Mexico extradites ex-Gulf Cartel leader Osiel Cárdenas from US
Osiel Cárdenas Guillén, a former Gulf Cartel leader and founder of Los Zetas criminal organization, is now in prison in Mexico after he was deported from the United States on Monday.
The 57-year-old convicted drug trafficker was released from jail in the state of Indiana in August after his 25-year sentence was cut short for good behavior.
However, Cárdenas, nicknamed “El Mata Amigos” (The Friend Killer), didn’t become a free man as he was placed in the custody of United States Immigration and Customs Enforcement (ICE).
On Monday, he was “removed” to Mexico, “where he is wanted for homicide and illegal possession of a firearm,” ICE said in a statement.
“… Officers escorted Cárdenas via the San Diego Port of Entry where he was handed over to Mexican law enforcement without incident,” ICE said.
From Tijuana, the former Gulf Cartel leader was flown to Mexico City and subsequently transferred to the Altiplano federal maximum security prison in México state, according to the El Universal newspaper and other media organizations. He reportedly arrived at the facility from which Joaquín “El Chapo” Guzmán escaped in 2015 in the late afternoon on Monday.
Cárdenas is accused of a range of offenses, including homicide, drug trafficking, involvement in organized crime, weapon possession, bribery and the use of resources of illicit origin.
El Universal reported that he could be sentenced to up to 730 years in jail if convicted on all charges. The newspaper said that seven federal criminal prosecutions against Cárdenas will be reactivated now that he is in custody in Mexico.
Cárdenas, once head of a ‘mammoth’ drug empire, has spent much of his adult life behind bars
Cárdenas, a native of the northern border state of Tamaulipas, was once considered one of Mexico’s most powerful drug lords. Unlike some other Mexican cartel kingpins, he wasn’t so successful in evading the long arm of the law.
In August 1992, aged 25 at the time, Cárdenas crossed into Brownsville, Texas, from his native Matamoros and was arrested the same day “for possessing with intent to distribute, approximately two kilograms of cocaine,” ICE said on Monday.
In early 1993 he was convicted of cocaine possession with intent to distribute and was sentenced to 63 months in jail. At the end of 1993, Cárdenas was “transferred to Mexico under the Treaty between the United States and Mexico on the Execution of Penal Sentences,” ICE said.
By the mid 1990s, Cárdenas was out of jail and free to resume his criminal career. He soon became the top leader of the Gulf Cartel (CDG).
During his 1997-2003 leadership of the cartel, “the CDG controlled a mammoth cocaine and marijuana trafficking empire that rivaled those of other storied Mexican organized crime groups, including the Sinaloa Cartel,” according to Insight Crime, a think tank and media organization that focuses on organized crime in the Americas.

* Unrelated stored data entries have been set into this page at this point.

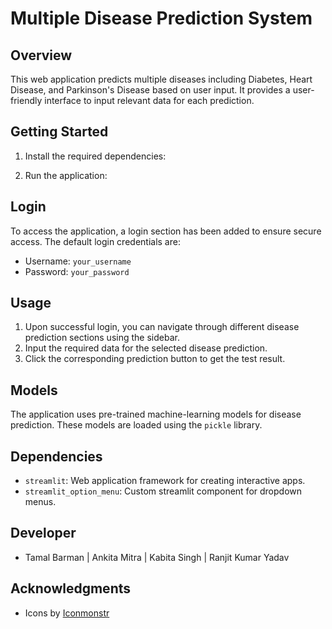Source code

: # Multiple Disease Prediction System

## Overview
This web application predicts multiple diseases including Diabetes, Heart Disease, and Parkinson's Disease based on user input. It provides a user-friendly interface to input relevant data for each prediction.

## Getting Started
1. Install the required dependencies:

2. Run the application:

## Login
To access the application, a login section has been added to ensure secure access. The default login credentials are:
- Username: `your_username`
- Password: `your_password`

## Usage
1. Upon successful login, you can navigate through different disease prediction sections using the sidebar.
2. Input the required data for the selected disease prediction.
3. Click the corresponding prediction button to get the test result.

## Models
The application uses pre-trained machine-learning models for disease prediction. These models are loaded using the `pickle` library.

## Dependencies
- `streamlit`: Web application framework for creating interactive apps.
- `streamlit_option_menu`: Custom streamlit component for dropdown menus.

## Developer
- Tamal Barman | Ankita Mitra | Kabita Singh | Ranjit Kumar Yadav

## Acknowledgments
- Icons by [Iconmonstr](https://iconmonstr.com/)
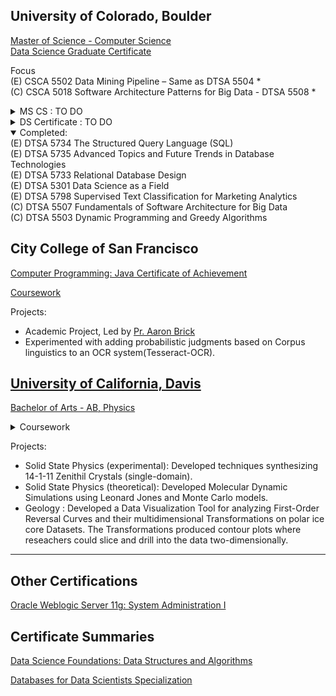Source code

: 
## University of Colorado, Boulder
[Master of Science - Computer Science](https://www.colorado.edu/cs/academics/online-programs/mscs-coursera) <br/>
[Data Science Graduate Certificate](https://www.colorado.edu/program/data-science/Data%20Science%20MasterTrack%20Certificate#curriculum-211) <br/>

Focus <br/>
(E) CSCA 5502 Data Mining Pipeline – Same as DTSA 5504 * <br/> 
(C) CSCA 5018 Software Architecture Patterns for Big Data - DTSA 5508 * <br/>

<details>
  <summary> MS CS : TO DO</summary>
(E) DTSA 5704 Managing Describing and Analyzing Data * <br/>
---<br/> 
(C) CSCA 5028 Applications of Software Architecture for Big Data (FALL2-20243 <br/>
---<br/> 
(C) CSCA 5424 Approximation Algorithms and Linear Programming (FALL2-2024) <br/>
(C) CSCA 5454 Advanced Data Structures, RSA and Quantum Algorithms (FALL2-2024) <br/>
---<br/>
(C) CSCA 1000 Network Systems (1) (FALL1-2024) <br/>
(C) CSCA 1001 Network Systems (2) (FALL1-2024) <br/>
(C) CSCA 1002 Network Systems (3) (FALL1-2024) <br/>
---<br/>
(C) CSCA 5214: Computing, Ethics, and Society 1 - Foundations * (FALL2-2023) <br/>
(C) CSCA 5224: Computing, Ethics, and Society 2 - Algorithmic Bias and Professional Ethics (SPRING1-2024)<br/>
(C) CSCA 5234: Computing, Ethics, and Society 3 - Applications (SPRING2-2024) <br/>
</details>

<details>
  <summary> DS Certificate : TO DO</summary>
---<br/>
(C) CSCA 5622 Introduction to Machine Learning - Supervised Learning - DTSA 5509 * <br/>
(C) CSCA 5632 Unsupervised Algorithms in Machine Learning <br/>
(C) CSCA 5642 Introduction to Deep Learning <br/>
---<br/>
(E) CSCA 5512 Data Mining Methods – Same as DTSA 5505 (FALL2-2023) <br/> 
(E) CSCA 5522 Data Mining Project – Same as DTSA 5506 (SPRING1-2023) <br/> 
---<br/>
(E) DTSA 5001 Probability Theory: Foundation for Data Science * (FALL2-2023) <br/>
(E) DTSA 5002 Statistical Inference for Estimation in Data Science (SPRING1-2024) <br/>
(E) DTSA 5003 Statistical Inference and Hypothesis Testing in Data Science  (SPRING2-2024) <br/>
---<br/>
(E) DTSA 5011 Modern Regression Analysis in R (SUMMER1-2024) <br/>
(E) DTSA 5012 ANOVA and Experimental Design (SUMMER2-2024)  <br/>
(E) DTSA 5013 Generalized Linear Models and Nonparametric Regression (FALL1-2024)  <br/>
</details>

<details open>
  <summary>Completed: </summary>
(E) DTSA 5734 The Structured Query Language (SQL)<br/>
(E) DTSA 5735 Advanced Topics and Future Trends in Database Technologies<br/>
(E) DTSA 5733 Relational Database Design<br/>
(E) DTSA 5301 Data Science as a Field<br/>
(E) DTSA 5798 Supervised Text Classification for Marketing Analytics<br/>
(C) DTSA 5507 Fundamentals of Software Architecture for Big Data <br/>
(C) DTSA 5503 Dynamic Programming and Greedy Algorithms <br/>
</details>
  
## City College of San Francisco
[Computer Programming: Java Certificate of Achievement](/images/cert_two.png)

[Coursework](https://ccsf.curricunet.com/Report/Program/GetReport/893?reportId=29)

Projects:
- Academic Project, Led by [Pr. Aaron Brick](https://github.com/aaronbrick)<br/>
- Experimented with adding probabilistic judgments based on Corpus linguistics to an OCR system(Tesseract-OCR).

## [University of California, Davis](https://physics.ucdavis.edu/)
[Bachelor of Arts - AB, Physics](/images/cert_one.png)

<details>
  <summary>Coursework</summary>
  - Mathematical Methods for Physics<br/>
  - Advanced Physics Laboratory<br/>
  - Classical Mechanics<br/>
  - Electrodynamics <br/>
  - Statistical Mechanics<br/>
  - Quantum Mechanics<br/>
  - Atomic Physics<br/>
  - Nuclear Physics<br/>
  - Astrophysics<br/>
</details>


Projects: 
- Solid State Physics (experimental): Developed techniques synthesizing 14-1-11 Zenithil Crystals (single-domain).
- Solid State Physics (theoretical):  Developed Molecular Dynamic Simulations using Leonard Jones and Monte Carlo models.
- Geology : Developed a Data Visualization Tool for analyzing First-Order Reversal Curves and their multidimensional Transformations on polar ice core Datasets. The Transformations produced contour plots where reseachers could slice and drill into the data two-dimensionally.

---

## Other Certifications
[Oracle Weblogic Server 11g: System Administration I](https://education.oracle.com/oracle-weblogic-server-12c-administration-i/pexam_1Z0-133)

## Certificate Summaries

[Data Science Foundations: Data Structures and Algorithms](https://www.coursera.org/account/accomplishments/specialization/VRFP7TNMHBJD)

[Databases for Data Scientists Specialization](https://www.coursera.org/account/accomplishments/specialization/certificate/YAA5BMC2BKL3)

Cárdenas was arrested in Tamaulipas in 2003, extradited to the United States in 2007 and in March 2010, he was convicted in a federal court in Houston on drug trafficking and money laundering charges as well as “threatening to assault and murder a federal agent,” according to ICE. He served 14 years of his 25-year sentence.
While leader of the CDG, Cárdenas created Los Zetas in the late 1990s. Los Zetas served as the Gulf Cartel’s armed enforcer wing until it struck out on its own in 2010. The group initially consisted of deserters from an elite unit of the Mexican army.
Los Zetas “professionalized Mexico’s gangland warfare by detonating an arms race and introducing a kind of brutal violence never before seen in the country,” Insight Crime reported earlier this year.
In 2010, Los Zetas murdered 72 migrants — 58 men and 14 women — in the municipality of San Fernando, Tamaulipas.
Michael Deibert, a journalist and author who wrote a book about the Gulf Cartel, told Insight Crime that Cárdenas is “arguably the most impactful, though not most famous, narco leader in Mexico.”
Mike Vigil, former head of international operations for the DEA, said earlier this year that he was an “architect of extreme violence” and “his methods have become the blueprint for other cartels in Mexico.”